And it’s the same mistake virtually every single Coach and Trainer makes.
It’s got nothing to do with speed, agility, flexibility or strength.
It has nothing to do with sets, reps or program design.
It’s got to do with assessment and training session length.
And I don’t mean the kind of assessment where you take your young
athletes through a specific battery of tests in order to discover any
dysfunctions or asymmetries.
I mean the kind of assessment in which you actually pay attention to
how they feel on a certain day.
That’s your mistake.
You don’t alter your training program on a given day even though on
most days it’s 100% necessary to do so.
We think that the quality of a training session is measured in sweat and
effort.
Lots of sweat and tons of hard work = good.
No sweat and minimal work = bad.
Nothing could be farther from the truth.
‘John’ came in for his training session with me this past Saturday morning.
Exhausted from the night before and preparing for a basketball game later
on that day, he just wasn’t ready for the training session that I had planned
for him.
So I scrapped it.
Pure and simple.
Of course I have an agenda for this young man.
Places I need to take him in terms of speed and strength, but I can’t force
him to improve.
More over, I have to hang in the balance the fact that my ultimate goal is
to make him a better athlete – which includes limiting any injury potential
he may be facing.
Here’s the advice that you simply must heed when training young athletes.
And it’s the mistake virtually every Coach and Trainer is making –
What you want to do in a training session doesn’t always matter.
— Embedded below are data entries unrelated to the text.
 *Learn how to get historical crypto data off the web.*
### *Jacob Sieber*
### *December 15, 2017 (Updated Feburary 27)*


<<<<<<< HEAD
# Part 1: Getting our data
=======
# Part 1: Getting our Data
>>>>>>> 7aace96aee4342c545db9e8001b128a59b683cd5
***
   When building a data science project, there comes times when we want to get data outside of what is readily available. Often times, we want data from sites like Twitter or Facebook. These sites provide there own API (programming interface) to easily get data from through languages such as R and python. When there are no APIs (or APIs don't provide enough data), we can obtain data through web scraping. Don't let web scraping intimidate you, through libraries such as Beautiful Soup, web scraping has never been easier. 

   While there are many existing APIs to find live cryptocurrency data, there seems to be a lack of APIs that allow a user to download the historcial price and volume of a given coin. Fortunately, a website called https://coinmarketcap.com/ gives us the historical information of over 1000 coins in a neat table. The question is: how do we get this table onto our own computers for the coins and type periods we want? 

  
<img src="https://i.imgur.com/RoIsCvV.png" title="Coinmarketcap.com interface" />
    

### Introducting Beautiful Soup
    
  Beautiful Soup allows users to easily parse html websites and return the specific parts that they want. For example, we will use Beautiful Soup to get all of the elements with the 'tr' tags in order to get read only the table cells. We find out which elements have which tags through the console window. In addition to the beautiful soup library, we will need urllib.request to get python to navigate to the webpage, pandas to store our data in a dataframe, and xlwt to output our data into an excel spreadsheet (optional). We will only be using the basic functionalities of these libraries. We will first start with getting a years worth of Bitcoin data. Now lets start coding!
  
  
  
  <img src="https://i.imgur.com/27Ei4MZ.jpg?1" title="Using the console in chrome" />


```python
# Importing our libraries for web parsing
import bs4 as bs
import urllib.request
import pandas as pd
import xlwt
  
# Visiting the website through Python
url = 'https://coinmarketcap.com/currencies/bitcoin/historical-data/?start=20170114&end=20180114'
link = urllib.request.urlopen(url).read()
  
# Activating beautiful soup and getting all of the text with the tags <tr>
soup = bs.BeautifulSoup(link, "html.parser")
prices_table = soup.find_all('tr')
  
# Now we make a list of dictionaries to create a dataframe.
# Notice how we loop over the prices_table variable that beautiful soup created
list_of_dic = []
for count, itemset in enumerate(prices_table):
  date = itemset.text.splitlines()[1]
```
You have
to be sure that the organism in front of you in prepared to receive it.
Words to live by.
I will be explaining the key points of this concept at my first annual
International Summit in February of 2009.
Until this Friday (December 19) you can gain access to this event through a
very basic and easy payment plan.
With the Holidays around the corner, no one wants to shell out big bucks for
something other than presents for their loved one’s.
Well, I’ve taken care of that for you with this incredibly easy 3-month
payment plan to assist you with Training Young Athletes.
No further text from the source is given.